[[ Record set open ]]

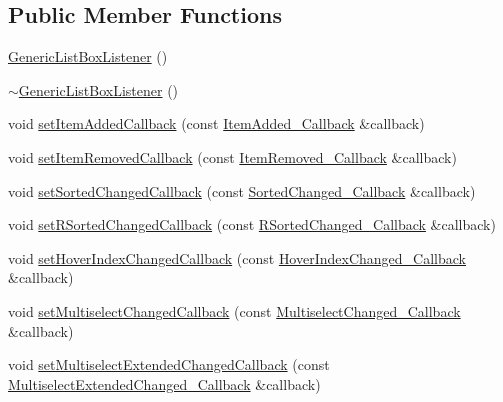\subsection*{Public Member Functions}
\begin{DoxyCompactItemize}
\item 
\mbox{\hyperlink{classec_1_1_generic_list_box_listener_a5de89e804f02f93863e2c469098cb408}{Generic\+List\+Box\+Listener}} ()
\item 
\mbox{\hyperlink{classec_1_1_generic_list_box_listener_a031efad0ba47de16334d90a80ab3d208}{$\sim$\+Generic\+List\+Box\+Listener}} ()
\item 
void \mbox{\hyperlink{classec_1_1_generic_list_box_listener_afd3c4f826d526d19f4074f4a382f1372}{set\+Item\+Added\+Callback}} (const \mbox{\hyperlink{classec_1_1_generic_list_box_listener_a9dcfd35af8971efa652ced675ac1f28d}{Item\+Added\+\_\+\+Callback}} \&callback)
\item 
void \mbox{\hyperlink{classec_1_1_generic_list_box_listener_acfa8b029e68f2c2262b2f9d7aef24237}{set\+Item\+Removed\+Callback}} (const \mbox{\hyperlink{classec_1_1_generic_list_box_listener_a7a6dd56abe801f89877e1776666a5b11}{Item\+Removed\+\_\+\+Callback}} \&callback)
\item 
void \mbox{\hyperlink{classec_1_1_generic_list_box_listener_adbce2672e6173f9f2b09d6ba9df09828}{set\+Sorted\+Changed\+Callback}} (const \mbox{\hyperlink{classec_1_1_generic_list_box_listener_a42ecf66ec6c32bbe9fe0174b2b1a527f}{Sorted\+Changed\+\_\+\+Callback}} \&callback)
\item 
void \mbox{\hyperlink{classec_1_1_generic_list_box_listener_aa8d6e9c55f6178c3fec2d9142ce9586e}{set\+R\+Sorted\+Changed\+Callback}} (const \mbox{\hyperlink{classec_1_1_generic_list_box_listener_a6e2b38bbcd32c3716e7660fc40c4054c}{R\+Sorted\+Changed\+\_\+\+Callback}} \&callback)
\item 
void \mbox{\hyperlink{classec_1_1_generic_list_box_listener_a8013f4ffb27051e6cef5eb909ced36f6}{set\+Hover\+Index\+Changed\+Callback}} (const \mbox{\hyperlink{classec_1_1_generic_list_box_listener_ac1e0c2bb89e7c14f6b201450d372722b}{Hover\+Index\+Changed\+\_\+\+Callback}} \&callback)
\item 
void \mbox{\hyperlink{classec_1_1_generic_list_box_listener_a0fa1d4e6a33ff987d555ab38c6d32044}{set\+Multiselect\+Changed\+Callback}} (const \mbox{\hyperlink{classec_1_1_generic_list_box_listener_a5016e759cd4589d9da453ce353ddc3b2}{Multiselect\+Changed\+\_\+\+Callback}} \&callback)
\item 
void \mbox{\hyperlink{classec_1_1_generic_list_box_listener_a64eba5b8be3e967ab3d6751b9fc8979a}{set\+Multiselect\+Extended\+Changed\+Callback}} (const \mbox{\hyperlink{classec_1_1_generic_list_box_listener_afafcf69d328d0d728142a5153e0b9790}{Multiselect\+Extended\+Changed\+\_\+\+Callback}} \&callback)

\end{DoxyCompactItemize}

[[ Record set closed ]]

> _Exercise brief_: The expected output is the material above, repeated exactly and free of pictures.

> _Task result_:
\subsection*{Public Member Functions}
\begin{DoxyCompactItemize}
\item 
\mbox{\hyperlink{classec_1_1_generic_list_box_listener_a5de89e804f02f93863e2c469098cb408}{Generic\+List\+Box\+Listener}} ()
\item 
\mbox{\hyperlink{classec_1_1_generic_list_box_listener_a031efad0ba47de16334d90a80ab3d208}{$\sim$\+Generic\+List\+Box\+Listener}} ()
\item 
void \mbox{\hyperlink{classec_1_1_generic_list_box_listener_afd3c4f826d526d19f4074f4a382f1372}{set\+Item\+Added\+Callback}} (const \mbox{\hyperlink{classec_1_1_generic_list_box_listener_a9dcfd35af8971efa652ced675ac1f28d}{Item\+Added\+\_\+\+Callback}} \&callback)
\item 
void \mbox{\hyperlink{classec_1_1_generic_list_box_listener_acfa8b029e68f2c2262b2f9d7aef24237}{set\+Item\+Removed\+Callback}} (const \mbox{\hyperlink{classec_1_1_generic_list_box_listener_a7a6dd56abe801f89877e1776666a5b11}{Item\+Removed\+\_\+\+Callback}} \&callback)
\item 
void \mbox{\hyperlink{classec_1_1_generic_list_box_listener_adbce2672e6173f9f2b09d6ba9df09828}{set\+Sorted\+Changed\+Callback}} (const \mbox{\hyperlink{classec_1_1_generic_list_box_listener_a42ecf66ec6c32bbe9fe0174b2b1a527f}{Sorted\+Changed\+\_\+\+Callback}} \&callback)
\item 
void \mbox{\hyperlink{classec_1_1_generic_list_box_listener_aa8d6e9c55f6178c3fec2d9142ce9586e}{set\+R\+Sorted\+Changed\+Callback}} (const \mbox{\hyperlink{classec_1_1_generic_list_box_listener_a6e2b38bbcd32c3716e7660fc40c4054c}{R\+Sorted\+Changed\+\_\+\+Callback}} \&callback)
\item 
void \mbox{\hyperlink{classec_1_1_generic_list_box_listener_a8013f4ffb27051e6cef5eb909ced36f6}{set\+Hover\+Index\+Changed\+Callback}} (const \mbox{\hyperlink{classec_1_1_generic_list_box_listener_ac1e0c2bb89e7c14f6b201450d372722b}{Hover\+Index\+Changed\+\_\+\+Callback}} \&callback)
\item 
void \mbox{\hyperlink{classec_1_1_generic_list_box_listener_a0fa1d4e6a33ff987d555ab38c6d32044}{set\+Multiselect\+Changed\+Callback}} (const \mbox{\hyperlink{classec_1_1_generic_list_box_listener_a5016e759cd4589d9da453ce353ddc3b2}{Multiselect\+Changed\+\_\+\+Callback}} \&callback)
\item 
void \mbox{\hyperlink{classec_1_1_generic_list_box_listener_a64eba5b8be3e967ab3d6751b9fc8979a}{set\+Multiselect\+Extended\+Changed\+Callback}} (const \mbox{\hyperlink{classec_1_1_generic_list_box_listener_afafcf69d328d0d728142a5153e0b9790}{Multiselect\+Extended\+Changed\+\_\+\+Callback}} \&callback)

\end{DoxyCompactItemize}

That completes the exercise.